**Task description**
Please repeat the data below exactly, with the pictures removed.

**Data excerpts**
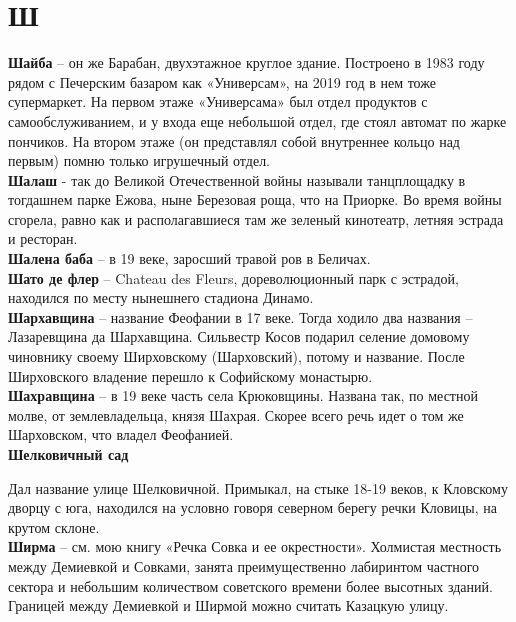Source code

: \chapter*{Ш}

\textbf{Шайба} – он же Барабан, двухэтажное круглое здание. Построено в 1983 году рядом с Печерским базаром как «Универсам», на 2019 год в нем тоже супермаркет. На первом этаже «Универсама» был отдел продуктов с самообслуживанием, и у входа еще небольшой отдел, где стоял автомат по жарке пончиков. На втором этаже (он представлял собой внутреннее кольцо над первым) помню только игрушечный отдел.\\

\textbf{Шалаш} - так до Великой Отечественной войны называли танцплощадку в тогдашнем парке Ежова, ныне Березовая роща, что на Приорке. Во время войны сгорела, равно как и располагавшиеся там же зеленый кинотеатр, летняя эстрада и ресторан.\\

\textbf{Шалена баба} – в 19 веке, заросший травой ров в Беличах.\\

\textbf{Шато де флер} – Chateau des Fleurs, дореволюционный парк с эстрадой, находился по месту нынешнего стадиона Динамо.\\ 

\textbf{Шархавщина} – название Феофании в 17 веке. Тогда ходило два названия – Лазаревщина да Шархавщина. Сильвестр Косов подарил селение домовому чиновнику своему Ширховскому (Шарховский), потому и название. После Ширховского владение перешло к Софийскому монастырю.\\

\textbf{Шахравщина} – в 19 веке часть села Крюковщины. Названа так, по местной молве, от землевладельца, князя Шахрая. Скорее всего речь идет о том же Шарховском, что владел Феофанией.\\

\textbf{Шелковичный сад}

Дал название улице Шелковичной. Примыкал, на стыке 18-19 веков, к Кловскому дворцу с юга, находился на условно говоря северном берегу речки Кловицы, на крутом склоне.\\

\textbf{Ширма} – см. мою книгу «Речка Совка и ее окрестности». Холмистая местность между Демиевкой и Совками, занята преимущественно лабиринтом частного сектора и небольшим количеством советского времени более высотных зданий. Границей между Демиевкой и Ширмой можно считать Казацкую улицу.\\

**Exercise response**
Source code

: \chapter*{Ш}

\textbf{Шайба} – он же Барабан, двухэтажное круглое здание. Построено в 1983 году рядом с Печерским базаром как «Универсам», на 2019 год в нем тоже супермаркет. На первом этаже «Универсама» был отдел продуктов с самообслуживанием, и у входа еще небольшой отдел, где стоял автомат по жарке пончиков. На втором этаже (он представлял собой внутреннее кольцо над первым) помню только игрушечный отдел.\\

\textbf{Шалаш} - так до Великой Отечественной войны называли танцплощадку в тогдашнем парке Ежова, ныне Березовая роща, что на Приорке. Во время войны сгорела, равно как и располагавшиеся там же зеленый кинотеатр, летняя эстрада и ресторан.\\

\textbf{Шалена баба} – в 19 веке, заросший травой ров в Беличах.\\

\textbf{Шато де флер} – Chateau des Fleurs, дореволюционный парк с эстрадой, находился по месту нынешнего стадиона Динамо.\\ 

\textbf{Шархавщина} – название Феофании в 17 веке. Тогда ходило два названия – Лазаревщина да Шархавщина. Сильвестр Косов подарил селение домовому чиновнику своему Ширховскому (Шарховский), потому и название. После Ширховского владение перешло к Софийскому монастырю.\\

\textbf{Шахравщина} – в 19 веке часть села Крюковщины. Названа так, по местной молве, от землевладельца, князя Шахрая. Скорее всего речь идет о том же Шарховском, что владел Феофанией.\\

\textbf{Шелковичный сад}

Дал название улице Шелковичной. Примыкал, на стыке 18-19 веков, к Кловскому дворцу с юга, находился на условно говоря северном берегу речки Кловицы, на крутом склоне.\\

\textbf{Ширма} – см. мою книгу «Речка Совка и ее окрестности». Холмистая местность между Демиевкой и Совками, занята преимущественно лабиринтом частного сектора и небольшим количеством советского времени более высотных зданий. Границей между Демиевкой и Ширмой можно считать Казацкую улицу.\\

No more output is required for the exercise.